The company is closely held with directors owning 76% of the company.  This number is a bit misleading, there is one shareholder, a German industrialist who owns 75% of the shares.  It's unclear what his relationship is to the company, but apparently years ago he spotted something he liked in Micropac and purchased most of the company.

The company's earnings fell due to lower sales volume in their high margin space related product.  Without the higher margin items the company needs to boost their sales level if they want to bring earnings back to what they'd been in years past.  The concerning aspect of this is that 65% of the company's sales are to the DoD and NASA, two organizations that aren't exactly experiencing a growth phase right now.

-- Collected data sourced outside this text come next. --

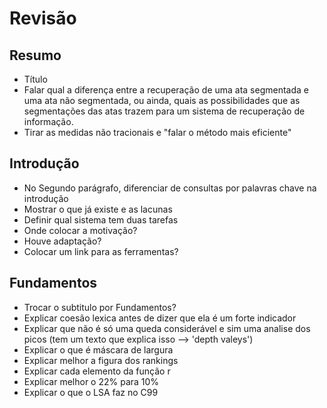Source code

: 
# Revisão

## Resumo

  - Título
  - Falar qual a diferença entre a recuperação de uma ata segmentada e uma ata não segmentada, ou ainda, quais as possibilidades que as segmentações das atas trazem para um sistema de recuperação de informação.
  - Tirar as medidas não tracionais e "falar o método mais eficiente"


## Introdução
  - No Segundo parágrafo, diferenciar de consultas por palavras chave na introdução
  - Mostrar o que já existe e as lacunas
  - Definir qual sistema tem duas tarefas
  - Onde colocar a motivação?
  - Houve adaptação?
  - Colocar um link para as ferramentas?

## Fundamentos
  - Trocar o subtitulo por Fundamentos?
  - Explicar coesão lexica antes de dizer que ela é um forte indicador
  - Explicar que não é só uma queda considerável e sim uma analise dos picos (tem um texto que explica isso --> 'depth valeys')
  - Explicar o que é máscara de largura
  - Explicar melhor a figura dos rankings
  - Explicar cada elemento da função r
  - Explicar melhor o 22% para 10%
  - Explicar o que o LSA faz no C99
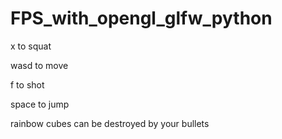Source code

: # FPS_with_opengl_glfw_python
x to squat

wasd to move

f to shot

space to jump

rainbow cubes can be destroyed by your bullets
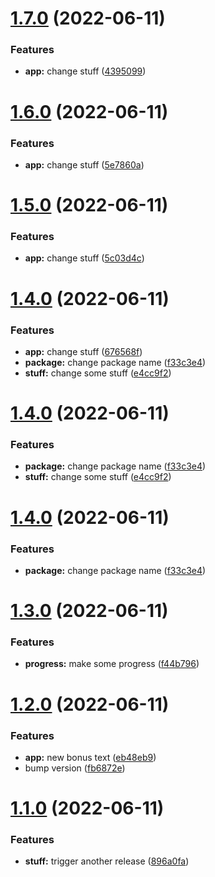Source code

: # [1.7.0](https://github.com/GrumpyPirate/semantic-release-test/compare/v1.6.0...v1.7.0) (2022-06-11)


### Features

* **app:** change stuff ([4395099](https://github.com/GrumpyPirate/semantic-release-test/commit/43950994b7591f39a0dae17a188f9e0f38deefac))

# [1.6.0](https://github.com/GrumpyPirate/semantic-release-test/compare/v1.5.0...v1.6.0) (2022-06-11)


### Features

* **app:** change stuff ([5e7860a](https://github.com/GrumpyPirate/semantic-release-test/commit/5e7860ab0dd20202cc916fe0fc2a82fc8d8ebac8))

# [1.5.0](https://github.com/GrumpyPirate/semantic-release-test/compare/v1.4.0...v1.5.0) (2022-06-11)


### Features

* **app:** change stuff ([5c03d4c](https://github.com/GrumpyPirate/semantic-release-test/commit/5c03d4cbbb235efd4e0cfefef0651092c5ba2fff))

# [1.4.0](https://github.com/GrumpyPirate/semantic-release-test/compare/v1.3.0...v1.4.0) (2022-06-11)


### Features

* **app:** change stuff ([676568f](https://github.com/GrumpyPirate/semantic-release-test/commit/676568fc9f590dd48f1210436c7cf04b0a205be1))
* **package:** change package name ([f33c3e4](https://github.com/GrumpyPirate/semantic-release-test/commit/f33c3e4c2fdb219c4d1ffa0a9e4bc724dd294f7d))
* **stuff:** change some stuff ([e4cc9f2](https://github.com/GrumpyPirate/semantic-release-test/commit/e4cc9f28c7e435aab085456c6962de7030bafd74))

# [1.4.0](https://github.com/GrumpyPirate/semantic-release-test/compare/v1.3.0...v1.4.0) (2022-06-11)


### Features

* **package:** change package name ([f33c3e4](https://github.com/GrumpyPirate/semantic-release-test/commit/f33c3e4c2fdb219c4d1ffa0a9e4bc724dd294f7d))
* **stuff:** change some stuff ([e4cc9f2](https://github.com/GrumpyPirate/semantic-release-test/commit/e4cc9f28c7e435aab085456c6962de7030bafd74))

# [1.4.0](https://github.com/GrumpyPirate/semantic-release-test/compare/v1.3.0...v1.4.0) (2022-06-11)


### Features

* **package:** change package name ([f33c3e4](https://github.com/GrumpyPirate/semantic-release-test/commit/f33c3e4c2fdb219c4d1ffa0a9e4bc724dd294f7d))

# [1.3.0](https://github.com/GrumpyPirate/semantic-release-test/compare/v1.2.0...v1.3.0) (2022-06-11)


### Features

* **progress:** make some progress ([f44b796](https://github.com/GrumpyPirate/semantic-release-test/commit/f44b7968d69de4ded29723f6baf4ca2437690170))

# [1.2.0](https://github.com/GrumpyPirate/semantic-release-test/compare/v1.1.0...v1.2.0) (2022-06-11)


### Features

* **app:** new bonus text ([eb48eb9](https://github.com/GrumpyPirate/semantic-release-test/commit/eb48eb9e36cdc1748f226afb661d69639bbbc097))
* bump version ([fb6872e](https://github.com/GrumpyPirate/semantic-release-test/commit/fb6872ee8d13cb3eec017889b2f06b5e093806d9))

# [1.1.0](https://github.com/GrumpyPirate/semantic-release-test/compare/v1.0.0...v1.1.0) (2022-06-11)


### Features

* **stuff:** trigger another release ([896a0fa](https://github.com/GrumpyPirate/semantic-release-test/commit/896a0fab54df68f943c148ef042b0064a9ff6353))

Most of the company's clients are defense contractors, meaning that Micropac's revenue will ebb and flow with government spending.  As of this post it's mostly an ebb and not much of a flow, although that could change.

Even with reduced earnings the company is still profitable, although this past year there was some cash drain.  The company ate into almost $1m worth of savings investing in plant, paying dividends, and letting receivables expand.

The good news is that Micropac has a backlog of $9m in orders that they expect to fill in 2013.  This means they only need another $8m in new sales throughout the year to equal 2012's performance.  If they can kick their sales team into high gear they could maybe notch revenue back up to the $20m plus range where earnings per share would be over $.50 again.

The investment case when Micropac was selling below NCAV with loads of cash and selling for a P/E of 8x was much easier to make than now.  This past year the company has burned down some of their cash reserves and earnings fell off a cliff.  They now have a P/E of 32x and a EV/EBIT multiple of 6.9x.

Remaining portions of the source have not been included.